School is closed again today. God help me. and them.
It started at 5:45am with a 2 hour delay. I was actually stoked about this because I rolled over and got another hour of sleep. Score.
Then I went to up to make sure "Dude" the 12 year old, was getting in the shower. He started in with his, "But it's a 2 hour delay!" He gets notifications on his iTouch so he now believes he knows EVERYTHING.
Yes, it is a 2 hour delay and you slept through yours, get your "butt"(changed the language to protect the not so innocent) in the shower! NOW!
Oh yes, we like to start our days with love and kindness so our children feel the warmth and security that surrounds them as they go off to learn, grow and develop. (whatever)
I go downstairs and take deep cleansing breaths and think through my day. Conference calls at 8:30 and 9:00 - Then I'll squeeze in some yoga before more afternoon conference calls, guitar lessons for Dude at 5 and the girl has a cheerleading gig at 7pm. Nice calm day, some activities to get us out of the house tonight. Yes, I can feel my blood pressure returning to normal.
Then it happens, just as Dude comes down with long wet hair hanging in his face apologizing for arguing with me and getting his act together, my phone beeps with a message.
I pick it up expecting work stuff but no, there it is screaming at me, mocking me, laughing in my face.
SCHOOL IS CLOSED!
I stare at it in disbelief. Closed, what do they mean closed. COME ON, this is getting ridiculous!
By this time the sleepy headed girl has come downstairs too.
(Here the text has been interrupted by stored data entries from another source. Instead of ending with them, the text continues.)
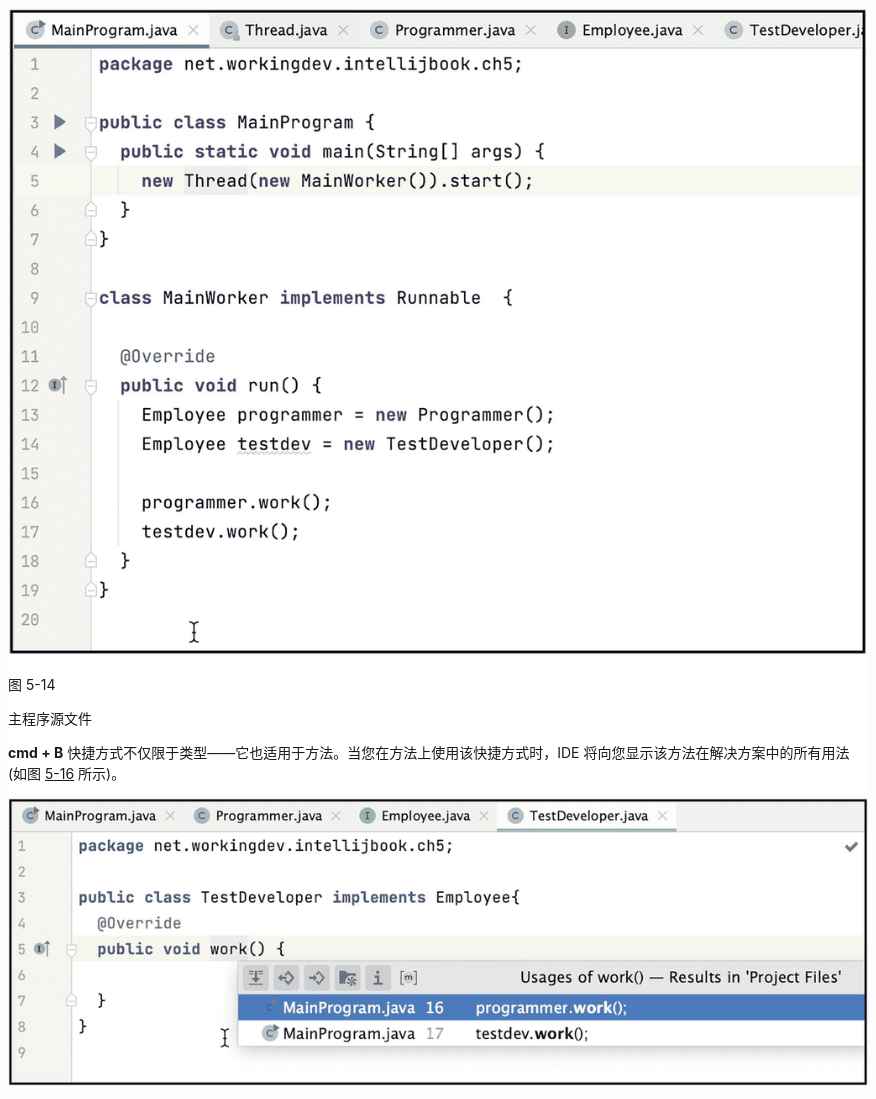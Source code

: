 ![img/498711_1_En_5_Fig14_HTML.jpg](img/498711_1_En_5_Fig14_HTML.jpg)

图 5-14

主程序源文件

**cmd + B** 快捷方式不仅限于类型——它也适用于方法。当您在方法上使用该快捷方式时，IDE 将向您显示该方法在解决方案中的所有用法(如图 [5-16](#Fig16) 所示)。

![img/498711_1_En_5_Fig16_HTML.jpg](img/498711_1_En_5_Fig16_HTML.jpg)
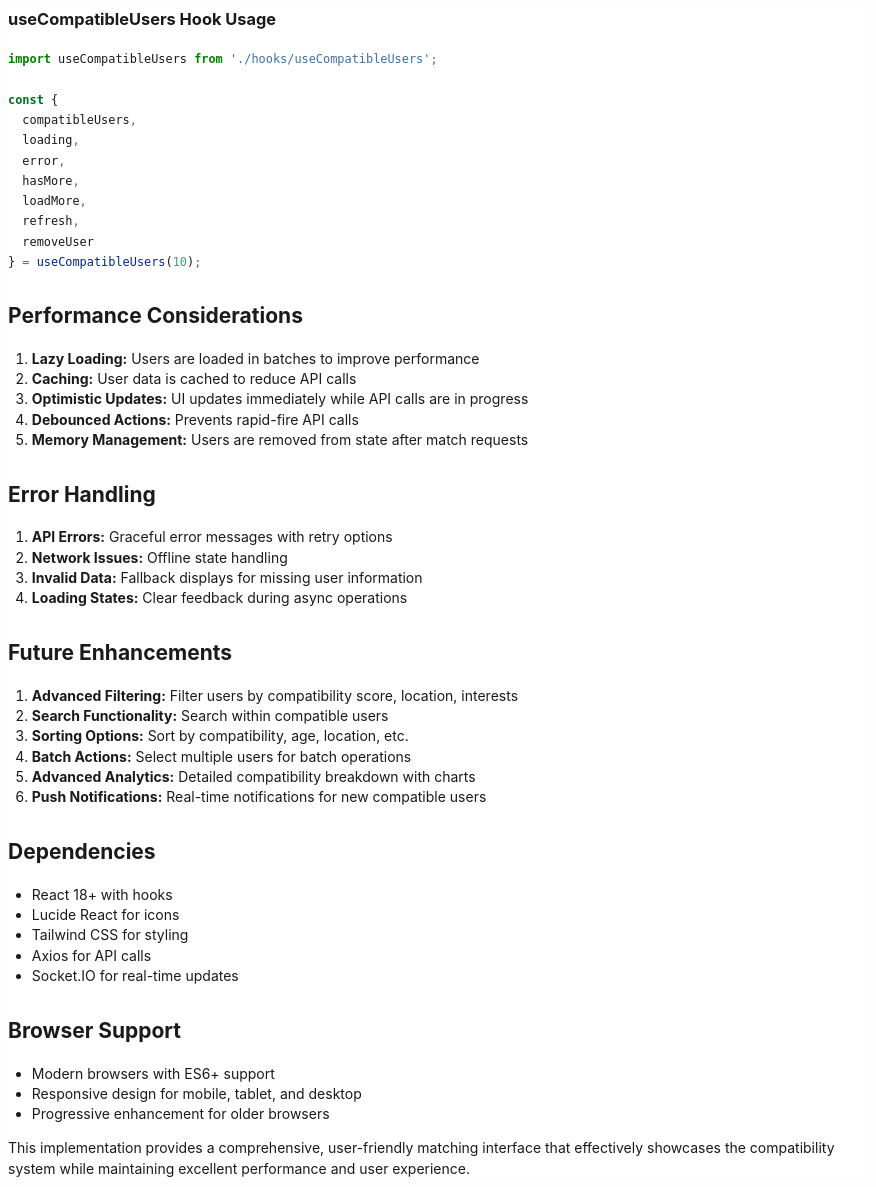 ### useCompatibleUsers Hook Usage
```javascript
import useCompatibleUsers from './hooks/useCompatibleUsers';

const {
  compatibleUsers,
  loading,
  error,
  hasMore,
  loadMore,
  refresh,
  removeUser
} = useCompatibleUsers(10);
```

## Performance Considerations

1. **Lazy Loading:** Users are loaded in batches to improve performance
2. **Caching:** User data is cached to reduce API calls
3. **Optimistic Updates:** UI updates immediately while API calls are in progress
4. **Debounced Actions:** Prevents rapid-fire API calls
5. **Memory Management:** Users are removed from state after match requests

## Error Handling

1. **API Errors:** Graceful error messages with retry options
2. **Network Issues:** Offline state handling
3. **Invalid Data:** Fallback displays for missing user information
4. **Loading States:** Clear feedback during async operations

## Future Enhancements

1. **Advanced Filtering:** Filter users by compatibility score, location, interests
2. **Search Functionality:** Search within compatible users
3. **Sorting Options:** Sort by compatibility, age, location, etc.
4. **Batch Actions:** Select multiple users for batch operations
5. **Advanced Analytics:** Detailed compatibility breakdown with charts
6. **Push Notifications:** Real-time notifications for new compatible users

## Dependencies

- React 18+ with hooks
- Lucide React for icons
- Tailwind CSS for styling
- Axios for API calls
- Socket.IO for real-time updates

## Browser Support

- Modern browsers with ES6+ support
- Responsive design for mobile, tablet, and desktop
- Progressive enhancement for older browsers

This implementation provides a comprehensive, user-friendly matching interface that effectively showcases the compatibility system while maintaining excellent performance and user experience. 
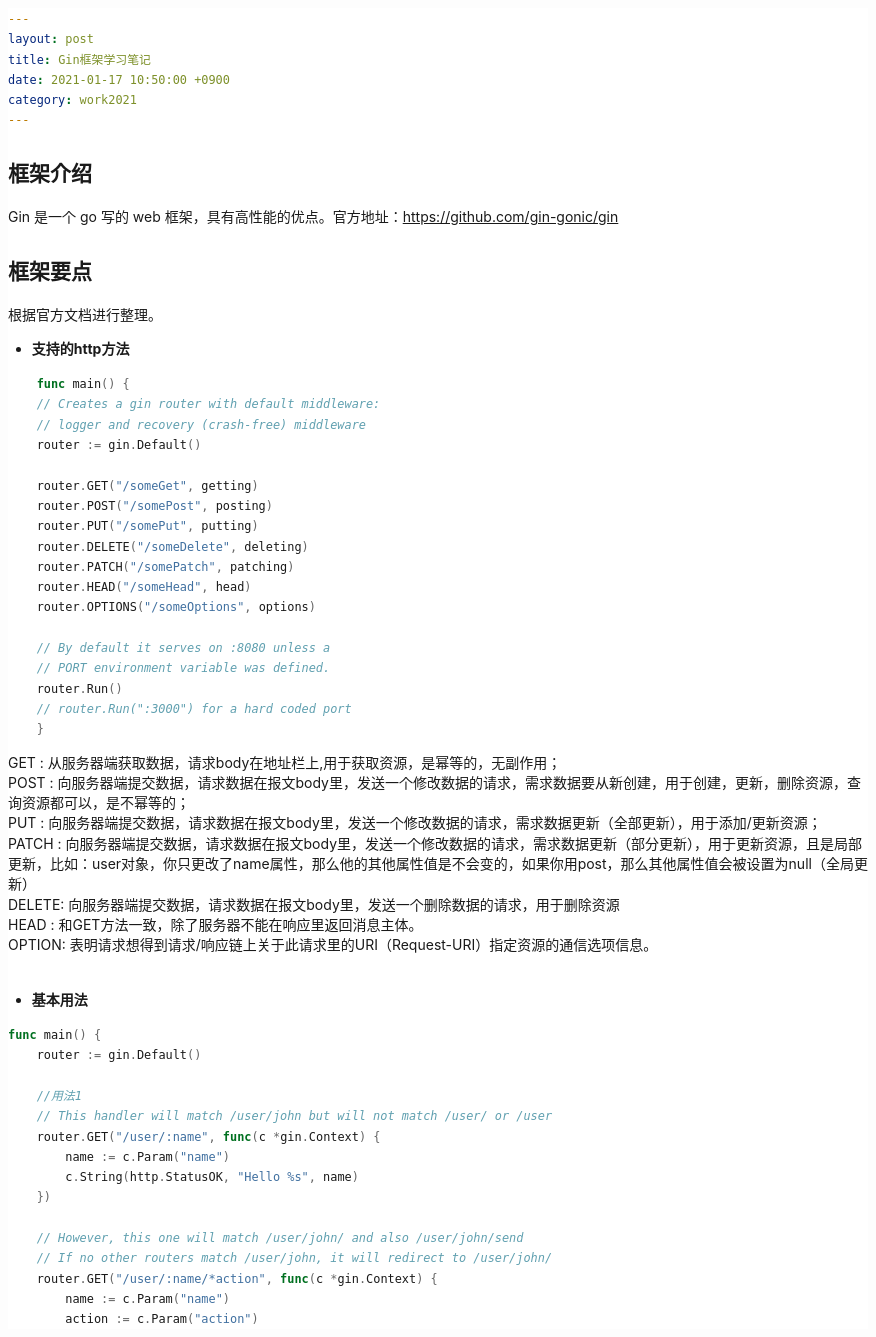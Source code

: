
 ```yaml
---
layout: post
title: Gin框架学习笔记 
date: 2021-01-17 10:50:00 +0900
category: work2021 
---
```

## 框架介绍
Gin 是一个 go 写的 web 框架，具有高性能的优点。官方地址：https://github.com/gin-gonic/gin

## 框架要点
根据官方文档进行整理。
<br>
* **支持的http方法**


```go
    func main() {
	// Creates a gin router with default middleware:
	// logger and recovery (crash-free) middleware
	router := gin.Default()

	router.GET("/someGet", getting)
	router.POST("/somePost", posting)
	router.PUT("/somePut", putting)
	router.DELETE("/someDelete", deleting)
	router.PATCH("/somePatch", patching)
	router.HEAD("/someHead", head)
	router.OPTIONS("/someOptions", options)

	// By default it serves on :8080 unless a
	// PORT environment variable was defined.
	router.Run()
	// router.Run(":3000") for a hard coded port
    }
```
GET   : 从服务器端获取数据，请求body在地址栏上,用于获取资源，是幂等的，无副作用；<br>
POST  : 向服务器端提交数据，请求数据在报文body里，发送一个修改数据的请求，需求数据要从新创建，用于创建，更新，删除资源，查询资源都可以，是不幂等的；<br>
PUT   : 向服务器端提交数据，请求数据在报文body里，发送一个修改数据的请求，需求数据更新（全部更新），用于添加/更新资源；<br> 
PATCH : 向服务器端提交数据，请求数据在报文body里，发送一个修改数据的请求，需求数据更新（部分更新），用于更新资源，且是局部更新，比如：user对象，你只更改了name属性，那么他的其他属性值是不会变的，如果你用post，那么其他属性值会被设置为null（全局更新）<br> 
DELETE: 向服务器端提交数据，请求数据在报文body里，发送一个删除数据的请求，用于删除资源<br>
HEAD  : 和GET方法一致，除了服务器不能在响应里返回消息主体。<br>
OPTION: 表明请求想得到请求/响应链上关于此请求里的URI（Request-URI）指定资源的通信选项信息。<br>
<br>
* **基本用法**

```go
func main() {
	router := gin.Default()

    //用法1
	// This handler will match /user/john but will not match /user/ or /user
	router.GET("/user/:name", func(c *gin.Context) {
		name := c.Param("name")
		c.String(http.StatusOK, "Hello %s", name)
	})

	// However, this one will match /user/john/ and also /user/john/send
	// If no other routers match /user/john, it will redirect to /user/john/
	router.GET("/user/:name/*action", func(c *gin.Context) {
		name := c.Param("name")
		action := c.Param("action")
```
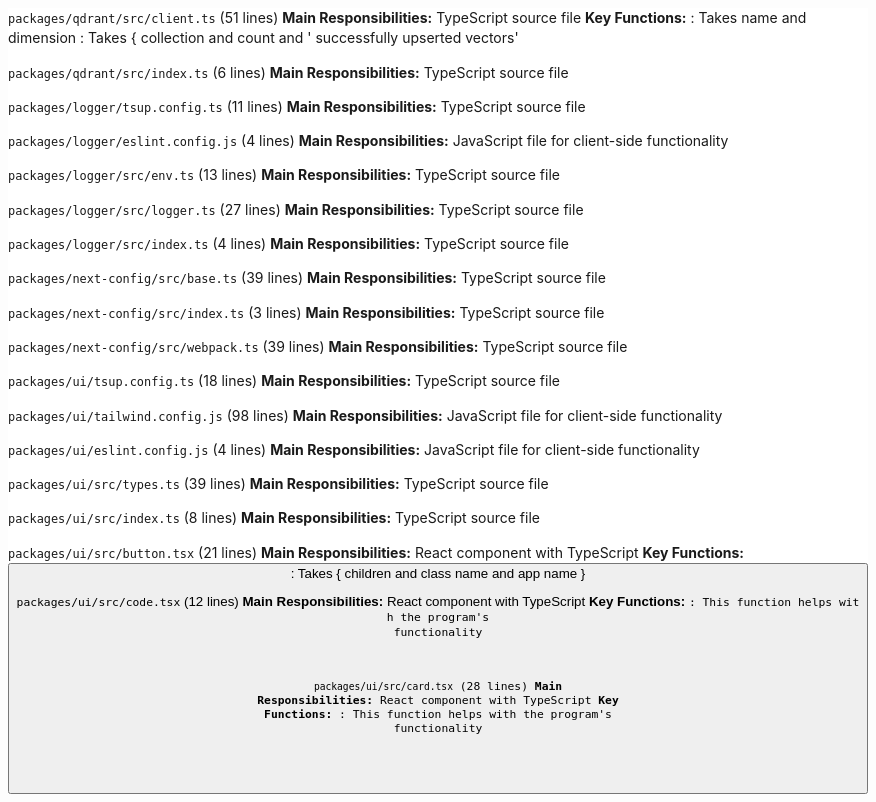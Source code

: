 `packages/qdrant/src/client.ts` (51 lines)
**Main Responsibilities:** TypeScript source file
**Key Functions:**
<ensureCollection>: Takes name and dimension
<upsertVectors>: Takes { collection and count and ' successfully upserted vectors'

`packages/qdrant/src/index.ts` (6 lines)
**Main Responsibilities:** TypeScript source file

`packages/logger/tsup.config.ts` (11 lines)
**Main Responsibilities:** TypeScript source file

`packages/logger/eslint.config.js` (4 lines)
**Main Responsibilities:** JavaScript file for client-side functionality

`packages/logger/src/env.ts` (13 lines)
**Main Responsibilities:** TypeScript source file

`packages/logger/src/logger.ts` (27 lines)
**Main Responsibilities:** TypeScript source file

`packages/logger/src/index.ts` (4 lines)
**Main Responsibilities:** TypeScript source file

`packages/next-config/src/base.ts` (39 lines)
**Main Responsibilities:** TypeScript source file

`packages/next-config/src/index.ts` (3 lines)
**Main Responsibilities:** TypeScript source file

`packages/next-config/src/webpack.ts` (39 lines)
**Main Responsibilities:** TypeScript source file

`packages/ui/tsup.config.ts` (18 lines)
**Main Responsibilities:** TypeScript source file

`packages/ui/tailwind.config.js` (98 lines)
**Main Responsibilities:** JavaScript file for client-side functionality

`packages/ui/eslint.config.js` (4 lines)
**Main Responsibilities:** JavaScript file for client-side functionality

`packages/ui/src/types.ts` (39 lines)
**Main Responsibilities:** TypeScript source file

`packages/ui/src/index.ts` (8 lines)
**Main Responsibilities:** TypeScript source file

`packages/ui/src/button.tsx` (21 lines)
**Main Responsibilities:** React component with TypeScript
**Key Functions:**
<Button>: Takes { children and class name and app name }

`packages/ui/src/code.tsx` (12 lines)
**Main Responsibilities:** React component with TypeScript
**Key Functions:**
<Code>: This function helps with the program's functionality

`packages/ui/src/card.tsx` (28 lines)
**Main Responsibilities:** React component with TypeScript
**Key Functions:**
<Card>: This function helps with the program's functionality
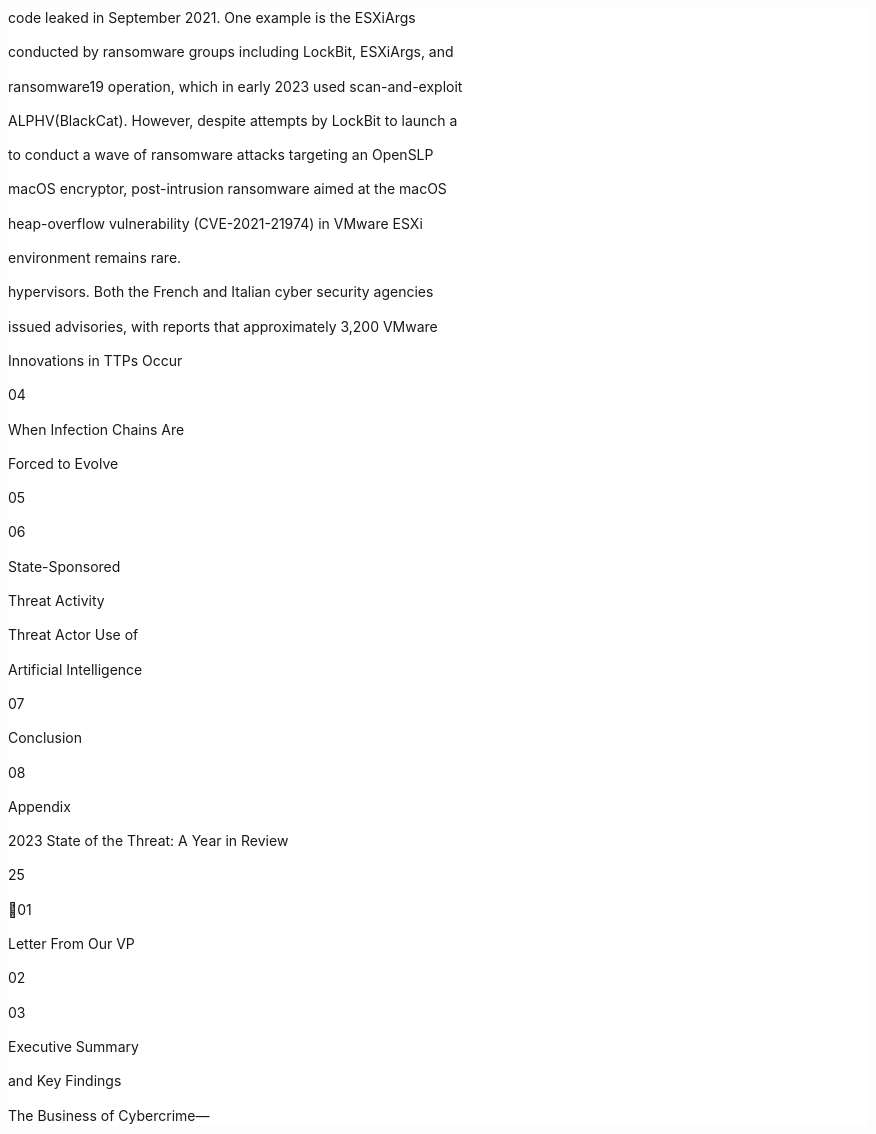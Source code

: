 code leaked in September 2021\. One example is the ESXiArgs 

conducted by ransomware groups including LockBit, ESXiArgs, and 

ransomware19 operation, which in early 2023 used scan\-and\-exploit 

ALPHV(BlackCat). However, despite attempts by LockBit to launch a 

to conduct a wave of ransomware attacks targeting an OpenSLP 

macOS encryptor, post\-intrusion ransomware aimed at the macOS 

heap\-overflow vulnerability (CVE\-2021\-21974\) in VMware ESXi 

environment remains rare.

hypervisors. Both the French and Italian cyber security agencies 

issued advisories, with reports that approximately 3,200 VMware 

Innovations in TTPs Occur 

04

When Infection Chains Are 

Forced to Evolve

05

06

State\-Sponsored 

Threat Activity

Threat Actor Use of 

Artificial Intelligence

07

Conclusion

08

Appendix

2023 State of the Threat: A Year in Review

25

01

Letter From Our VP

02

03

Executive Summary 

and Key Findings

The Business of Cybercrime—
I make one announcement, "School is closed".
Dude starts screaming and dancing and doing air guitar like he's won a freakin grammy and as is typical, the girl does the exact opposite and starts to cry, "But I braided my hair last night and now no one will see it!" Yes, the girl has discovered the Olivia Newton John rite of passage. Ladies, you know the one, braid the hair in little braids while it's wet the night before and the next morning, WOW, wavy rock star hair. For the record, we do not allow the tight leather pants just yet, she's 8 for God's sake.You have to be at least 12 to get your leather pants in this house.
So, it starts.
Dude rejoicing loudly, the girl crying loudly and I look at my husband and fight back tears.
You see, I work from home. This chaos is now happening in my front lobby of my own office. What other business in the world, other than the Division of Child Services or the BMV, would allow this chaos in the lobby!
I grab my security blanket, I mean my laptop, and go upstairs to my real office and shut the door. As my patience and my productivity hit an all time low, the muffled sounds of Guns N Roses and Open Season 2 mock me just outside.